====== Input for this task ======

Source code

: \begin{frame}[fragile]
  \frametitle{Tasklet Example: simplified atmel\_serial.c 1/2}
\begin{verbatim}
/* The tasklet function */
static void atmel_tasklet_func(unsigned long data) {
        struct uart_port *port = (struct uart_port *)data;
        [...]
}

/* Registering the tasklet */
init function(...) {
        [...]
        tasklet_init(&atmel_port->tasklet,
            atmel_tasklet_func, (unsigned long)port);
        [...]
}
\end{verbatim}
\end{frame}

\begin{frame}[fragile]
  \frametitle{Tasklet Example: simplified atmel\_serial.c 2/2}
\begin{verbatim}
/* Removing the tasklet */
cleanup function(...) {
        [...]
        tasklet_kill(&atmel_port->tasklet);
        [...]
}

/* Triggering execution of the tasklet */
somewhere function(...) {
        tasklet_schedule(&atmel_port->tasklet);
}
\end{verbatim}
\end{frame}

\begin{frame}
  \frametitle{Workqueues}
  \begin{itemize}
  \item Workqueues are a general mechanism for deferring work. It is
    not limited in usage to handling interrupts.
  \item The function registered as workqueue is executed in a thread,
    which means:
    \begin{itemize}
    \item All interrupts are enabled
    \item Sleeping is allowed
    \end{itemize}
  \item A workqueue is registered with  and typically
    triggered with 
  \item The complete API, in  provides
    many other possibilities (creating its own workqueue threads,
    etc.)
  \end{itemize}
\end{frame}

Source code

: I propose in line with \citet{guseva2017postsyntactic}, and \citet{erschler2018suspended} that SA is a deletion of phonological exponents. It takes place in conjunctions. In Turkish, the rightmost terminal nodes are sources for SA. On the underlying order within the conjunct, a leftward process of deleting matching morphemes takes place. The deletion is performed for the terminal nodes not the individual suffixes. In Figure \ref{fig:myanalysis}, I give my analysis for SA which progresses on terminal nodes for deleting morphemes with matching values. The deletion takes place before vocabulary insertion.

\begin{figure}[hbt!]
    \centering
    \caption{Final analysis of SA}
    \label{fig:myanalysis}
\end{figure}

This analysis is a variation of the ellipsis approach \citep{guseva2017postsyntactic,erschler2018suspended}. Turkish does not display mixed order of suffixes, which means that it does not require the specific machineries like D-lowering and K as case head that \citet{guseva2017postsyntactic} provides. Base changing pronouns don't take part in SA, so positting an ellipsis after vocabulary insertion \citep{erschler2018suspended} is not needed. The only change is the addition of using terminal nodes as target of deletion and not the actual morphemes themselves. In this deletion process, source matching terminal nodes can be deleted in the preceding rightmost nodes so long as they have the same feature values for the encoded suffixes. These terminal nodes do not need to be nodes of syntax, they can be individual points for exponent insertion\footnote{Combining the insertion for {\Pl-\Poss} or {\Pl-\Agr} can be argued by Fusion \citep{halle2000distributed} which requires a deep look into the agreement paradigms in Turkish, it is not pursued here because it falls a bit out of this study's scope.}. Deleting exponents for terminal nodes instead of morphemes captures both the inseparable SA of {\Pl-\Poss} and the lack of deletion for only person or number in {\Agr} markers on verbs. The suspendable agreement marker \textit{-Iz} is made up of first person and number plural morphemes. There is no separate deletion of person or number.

======

> **Problem to solve**: Which lines in the records above include the word "Workqueues"? Copy them out.

> **Answer section**:
  \frametitle{Workqueues}
  \item Workqueues are a general mechanism for deferring work. It is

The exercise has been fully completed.